### TASK TO COMPLETE
Select, from the material below, each line with "pubs" in it.

·····

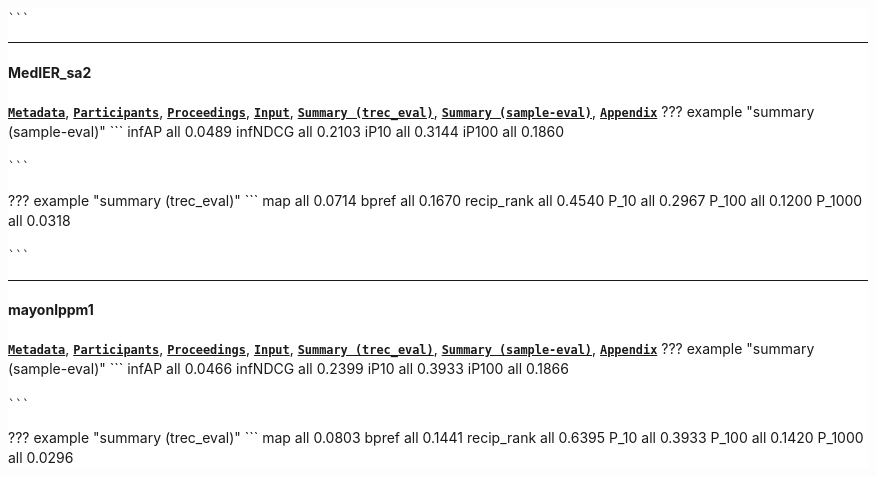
 	```
---
#### MedIER_sa2 
[**`Metadata`**](./runs.md#medier_sa2), [**`Participants`**](./participants.md#medier), [**`Proceedings`**](./proceedings.md#retrieving-documents-based-on-gene-name-variations-medier-at-trec-2017-precision-medicine-track), [**`Input`**](https://trec.nist.gov/results/trec26/pm/input.MedIER_sa2.gz), [**`Summary (trec_eval)`**](https://trec.nist.gov/results/trec26/pm/summary.trec_eval.MedIER_sa2), [**`Summary (sample-eval)`**](https://trec.nist.gov/results/trec26/pm/summary.sample-eval.MedIER_sa2), [**`Appendix`**](https://trec.nist.gov/pubs/trec26/appendices/pm/MedIER_sa2.pdf)
??? example "summary (sample-eval)"
	```
	infAP 			 all 0.0489 
	infNDCG 		 all 0.2103 
	iP10 			 all 0.3144 
	iP100 			 all 0.1860 

	```
??? example "summary (trec_eval)"
	```
	map 			 all 0.0714 
	bpref 			 all 0.1670 
	recip_rank 		 all 0.4540 
	P_10 			 all 0.2967 
	P_100 			 all 0.1200 
	P_1000 			 all 0.0318 

	```
---
#### mayonlppm1 
[**`Metadata`**](./runs.md#mayonlppm1), [**`Participants`**](./participants.md#mayonlpteam), [**`Proceedings`**](./proceedings.md#leveraging-both-structured-and-unstructured-data-for-precision-information-retrieval), [**`Input`**](https://trec.nist.gov/results/trec26/pm/input.mayonlppm1.gz), [**`Summary (trec_eval)`**](https://trec.nist.gov/results/trec26/pm/summary.trec_eval.mayonlppm1), [**`Summary (sample-eval)`**](https://trec.nist.gov/results/trec26/pm/summary.sample-eval.mayonlppm1), [**`Appendix`**](https://trec.nist.gov/pubs/trec26/appendices/pm/mayonlppm1.pdf)
??? example "summary (sample-eval)"
	```
	infAP 			 all 0.0466 
	infNDCG 		 all 0.2399 
	iP10 			 all 0.3933 
	iP100 			 all 0.1866 

	```
??? example "summary (trec_eval)"
	```
	map 			 all 0.0803 
	bpref 			 all 0.1441 
	recip_rank 		 all 0.6395 
	P_10 			 all 0.3933 
	P_100 			 all 0.1420 
	P_1000 			 all 0.0296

·····

### OUTPUT
[**`Metadata`**](./runs.md#medier_sa2), [**`Participants`**](./participants.md#medier), [**`Proceedings`**](./proceedings.md#retrieving-documents-based-on-gene-name-variations-medier-at-trec-2017-precision-medicine-track), [**`Input`**](https://trec.nist.gov/results/trec26/pm/input.MedIER_sa2.gz), [**`Summary (trec_eval)`**](https://trec.nist.gov/results/trec26/pm/summary.trec_eval.MedIER_sa2), [**`Summary (sample-eval)`**](https://trec.nist.gov/results/trec26/pm/summary.sample-eval.MedIER_sa2), [**`Appendix`**](https://trec.nist.gov/pubs/trec26/appendices/pm/MedIER_sa2.pdf)
[**`Metadata`**](./runs.md#mayonlppm1), [**`Participants`**](./participants.md#mayonlpteam), [**`Proceedings`**](./proceedings.md#leveraging-both-structured-and-unstructured-data-for-precision-information-retrieval), [**`Input`**](https://trec.nist.gov/results/trec26/pm/input.mayonlppm1.gz), [**`Summary (trec_eval)`**](https://trec.nist.gov/results/trec26/pm/summary.trec_eval.mayonlppm1), [**`Summary (sample-eval)`**](https://trec.nist.gov/results/trec26/pm/summary.sample-eval.mayonlppm1), [**`Appendix`**](https://trec.nist.gov/pubs/trec26/appendices/pm/mayonlppm1.pdf)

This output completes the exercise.